Super tired. Life has really taken a toil on me. In an FOC now, and I realised that I still talk a lot. I guess I am born that way. Maybe its impossible to really change, even if it means for the better. At least I think I am better with fewer words. I need not worry, for I still have time. I will do my best to improve myself as much as I can.
“The greatest war that a person can find against is against himself. This is the true meaning of the holy war.” I heard this sentence from a documentary on Muslims and their beliefs. I guess now it’s quite apt to say that I am fighting my own Holy War now. I am not sure, but I think some Muslims do it everyday, as a form of practice to deter them away from doing things against their religion. We should always learn good things from others.

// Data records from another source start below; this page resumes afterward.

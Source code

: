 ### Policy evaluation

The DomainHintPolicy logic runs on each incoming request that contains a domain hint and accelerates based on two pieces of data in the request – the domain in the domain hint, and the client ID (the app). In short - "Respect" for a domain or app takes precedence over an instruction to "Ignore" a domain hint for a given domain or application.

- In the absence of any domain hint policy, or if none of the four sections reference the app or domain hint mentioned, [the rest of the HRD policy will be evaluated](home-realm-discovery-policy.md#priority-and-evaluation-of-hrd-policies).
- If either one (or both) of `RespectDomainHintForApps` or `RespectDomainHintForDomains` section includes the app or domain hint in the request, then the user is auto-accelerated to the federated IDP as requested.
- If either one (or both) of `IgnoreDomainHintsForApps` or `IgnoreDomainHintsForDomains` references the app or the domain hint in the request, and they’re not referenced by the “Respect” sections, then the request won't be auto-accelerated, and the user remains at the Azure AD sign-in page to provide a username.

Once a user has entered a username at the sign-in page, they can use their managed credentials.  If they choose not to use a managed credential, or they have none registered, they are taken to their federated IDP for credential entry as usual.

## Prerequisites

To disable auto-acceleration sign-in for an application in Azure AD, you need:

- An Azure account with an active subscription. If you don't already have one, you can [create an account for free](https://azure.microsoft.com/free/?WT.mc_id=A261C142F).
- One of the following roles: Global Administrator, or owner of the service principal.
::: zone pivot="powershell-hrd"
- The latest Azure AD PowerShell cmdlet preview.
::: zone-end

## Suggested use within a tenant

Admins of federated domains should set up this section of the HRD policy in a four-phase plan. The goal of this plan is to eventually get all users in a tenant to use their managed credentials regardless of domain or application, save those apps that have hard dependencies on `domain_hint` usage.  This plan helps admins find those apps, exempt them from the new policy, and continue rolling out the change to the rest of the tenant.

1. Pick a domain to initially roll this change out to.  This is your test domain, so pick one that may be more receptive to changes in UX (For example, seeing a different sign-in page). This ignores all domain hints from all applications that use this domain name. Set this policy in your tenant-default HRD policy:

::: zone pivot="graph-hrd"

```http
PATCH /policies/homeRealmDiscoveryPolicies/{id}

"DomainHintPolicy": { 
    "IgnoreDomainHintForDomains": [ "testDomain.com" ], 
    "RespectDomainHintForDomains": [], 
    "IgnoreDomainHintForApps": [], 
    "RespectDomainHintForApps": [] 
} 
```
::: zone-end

Sometimes I am able to avoid it, but I guess it always slowly creeps back. Avoidance is not as desirable as solving the problem, but it’s the best thing I can do now. I need Time. I hope Time can help me, and maybe only Time can help me.
Maybe I should really go deeper into my own religion to reflect how I should look back into my own life. Maybe its nothing wrong being ME, but I rather change myself for my own betterment. Life might be very hard if I am trying to live another person life. Still quite confused about certain things. I really should write them down in hardcopy to really reflect, but of course, this FOC is not the best time.
Feel that I am living other people’s live, so that I do not disappoint them as a friend, as a son, as a brother, as a schoolmate, as a whatever… I seemed to be trying to impress and appeal to too many people. Maybe it sounds lame to a lot of people reading this, but I need to constant verbal reminder to myself about it.